Do all languages have something similar to alphabetical order?

I’m not in the mood just this instant, but one would put a bunch of Chinese words into Excel, sort them, and see what happens.

I suspect they would be sorted in the order of the Unicode values of the characters which make up the words.

Nope. I suspect the program remembers what you typed to get the character and orders them according to that.

I inputted the following:

  1. 大 (by typing oo)
  2. 大 (by typing dai)
  3. 先 (by typing saki)

Excel correctly sorted them 1, 3, 2.

Computer translation is fun:

Google Translate renders this as “Well, everyone depending on your social security number, mother’s Alliance”, which likely means you aren’t very rusty at all, given the sad state of Chinese-to-English translation in modern automated systems.

The larger question is, why would people know their mother’s social security number offhand?

I doubt it. How you type the character isn’t stored by any program I’m aware of, and certainly isn’t something inherent to standard character encodings like UTF-8. If Excel happens to store this information, then it’s going to give you different sorting results from files produced with Excel and those imported from another format (such as CSV).

Okay. So how does Excel correctly differentiate 大 (oo) and 大 (dai) for alphabetization purposes?
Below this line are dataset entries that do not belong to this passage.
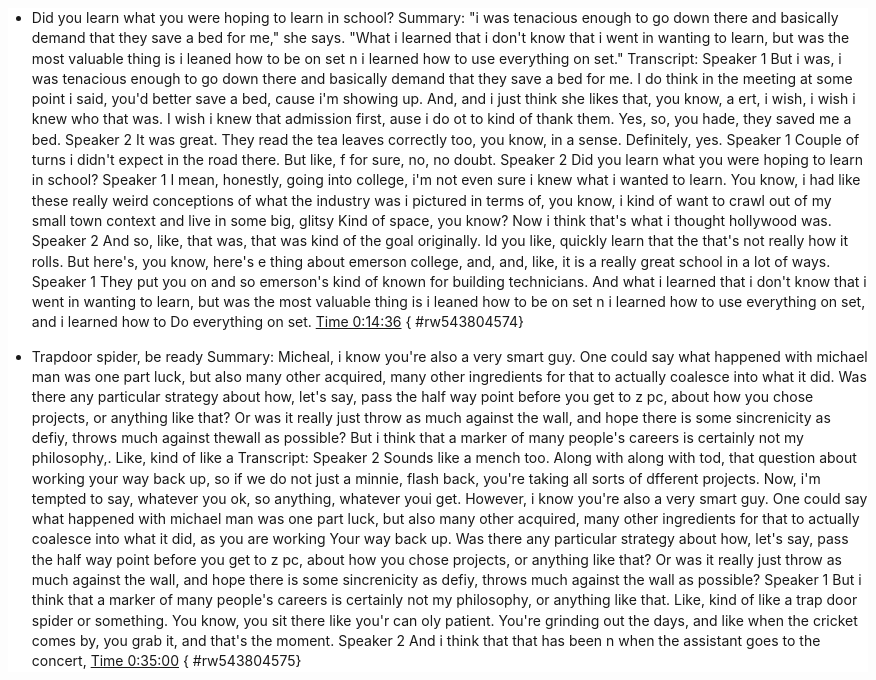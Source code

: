 
- Did you learn what you were hoping to learn in school?
  Summary:
  "i was tenacious enough to go down there and basically demand that they save a bed for me," she says. "What i learned that i don't know that i went in wanting to learn, but was the most valuable thing is i leaned how to be on set n i learned how to use everything on set."
  Transcript:
  Speaker 1
  But i was, i was tenacious enough to go down there and basically demand that they save a bed for me. I do think in the meeting at some point i said, you'd better save a bed, cause i'm showing up. And, and i just think she likes that, you know, a ert, i wish, i wish i knew who that was. I wish i knew that admission first, ause i do ot to kind of thank them. Yes, so, you hade, they saved me a bed.
  Speaker 2
  It was great. They read the tea leaves correctly too, you know, in a sense. Definitely, yes.
  Speaker 1
  Couple of turns i didn't expect in the road there. But like, f for sure, no, no doubt.
  Speaker 2
  Did you learn what you were hoping to learn in school?
  Speaker 1
  I mean, honestly, going into college, i'm not even sure i knew what i wanted to learn. You know, i had like these really weird conceptions of what the industry was i pictured in terms of, you know, i kind of want to crawl out of my small town context and live in some big, glitsy Kind of space, you know? Now i think that's what i thought hollywood was.
  Speaker 2
  And so, like, that was, that was kind of the goal originally. Id you like, quickly learn that the that's not really how it rolls. But here's, you know, here's e thing about emerson college, and, and, like, it is a really great school in a lot of ways.
  Speaker 1
  They put you on and so emerson's kind of known for building technicians. And what i learned that i don't know that i went in wanting to learn, but was the most valuable thing is i leaned how to be on set n i learned how to use everything on set, and i learned how to Do everything on set. [Time 0:14:36](https://readwise.io/open/543804574)
{ #rw543804574}


- Trapdoor spider, be ready
  Summary:
  Micheal, i know you're also a very smart guy. One could say what happened with michael man was one part luck, but also many other acquired, many other ingredients for that to actually coalesce into what it did. Was there any particular strategy about how, let's say, pass the half way point before you get to z pc, about how you chose projects, or anything like that? Or was it really just throw as much against the wall, and hope there is some sincrenicity as defiy, throws much against thewall as possible? But i think that a marker of many people's careers is certainly not my philosophy,. Like, kind of like a
  Transcript:
  Speaker 2
  Sounds like a mench too. Along with along with tod, that question about working your way back up, so if we do not just a minnie, flash back, you're taking all sorts of dfferent projects. Now, i'm tempted to say, whatever you ok, so anything, whatever youi get. However, i know you're also a very smart guy. One could say what happened with michael man was one part luck, but also many other acquired, many other ingredients for that to actually coalesce into what it did, as you are working Your way back up. Was there any particular strategy about how, let's say, pass the half way point before you get to z pc, about how you chose projects, or anything like that? Or was it really just throw as much against the wall, and hope there is some sincrenicity as defiy, throws much against the wall as possible?
  Speaker 1
  But i think that a marker of many people's careers is certainly not my philosophy, or anything like that. Like, kind of like a trap door spider or something. You know, you sit there like you'r can oly patient. You're grinding out the days, and like when the cricket comes by, you grab it, and that's the moment.
  Speaker 2
  And i think that that has been n when the assistant goes to the concert, [Time 0:35:00](https://readwise.io/open/543804575)
{ #rw543804575}
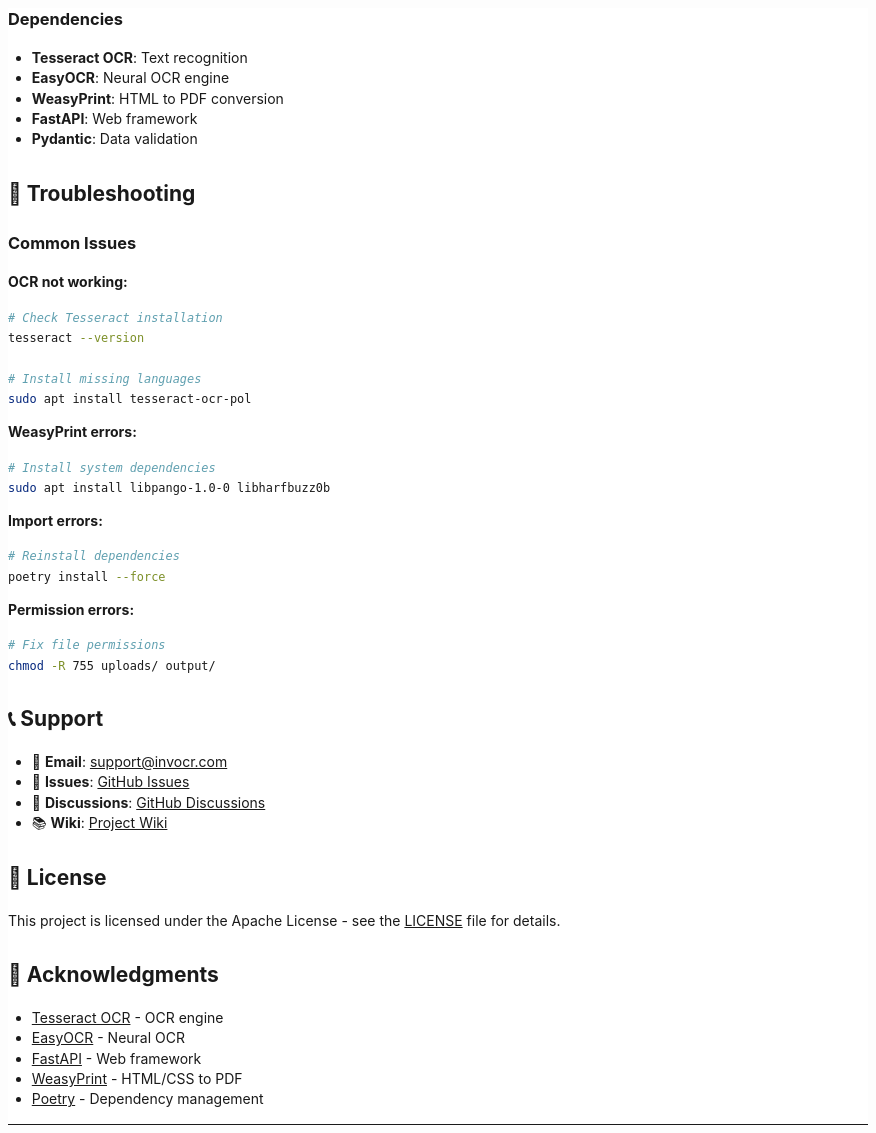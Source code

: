 ### Dependencies
- **Tesseract OCR**: Text recognition
- **EasyOCR**: Neural OCR engine
- **WeasyPrint**: HTML to PDF conversion
- **FastAPI**: Web framework
- **Pydantic**: Data validation

## 🐛 Troubleshooting

### Common Issues

**OCR not working:**
```bash
# Check Tesseract installation
tesseract --version

# Install missing languages
sudo apt install tesseract-ocr-pol
```

**WeasyPrint errors:**
```bash
# Install system dependencies
sudo apt install libpango-1.0-0 libharfbuzz0b
```

**Import errors:**
```bash
# Reinstall dependencies
poetry install --force
```

**Permission errors:**
```bash
# Fix file permissions
chmod -R 755 uploads/ output/
```

## 📞 Support

- 📧 **Email**: support@invocr.com
- 🐛 **Issues**: [GitHub Issues](https://github.com/your-username/invocr/issues)
- 💬 **Discussions**: [GitHub Discussions](https://github.com/your-username/invocr/discussions)
- 📚 **Wiki**: [Project Wiki](https://github.com/your-username/invocr/wiki)

## 📄 License

This project is licensed under the Apache License - see the [LICENSE](LICENSE) file for details.

## 🙏 Acknowledgments

- [Tesseract OCR](https://github.com/tesseract-ocr/tesseract) - OCR engine
- [EasyOCR](https://github.com/JaidedAI/EasyOCR) - Neural OCR
- [FastAPI](https://fastapi.tiangolo.com/) - Web framework
- [WeasyPrint](https://weasyprint.org/) - HTML/CSS to PDF
- [Poetry](https://python-poetry.org/) - Dependency management

---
Interesting. I just used The Alphabetizer to sort that list (I used C&P) and got 3, 1, 2. I’ve been using that site for a couple of years to sort Korean words in hangeul and it’s never been incorrect (using the current South Korean sorting order).

Excel does the same if you C&P the three characters into it. It’s something in the typing that seems to make the difference.

Are you sure it does? That is, have you constructed a test case which eliminates the possibility that you got the correct result through chance, or through some other dependent condition?

The two characters you’ve posted have exactly the same Unicode point, so if they were copied and pasted from this web page into any spreadsheet program (including Excel), it would have no way of knowing which was which.

Yep. I’ve tried a number of different things, yet never had fail to produce the expected result. Most notably, I made a more elaborate test using 7 different pronunciations for the character 生. Excel correctly sorted them into the order ikiru, umu, ki, sho, sei, nama, hae.

Indeed :slight_smile: (that was my point in my last post).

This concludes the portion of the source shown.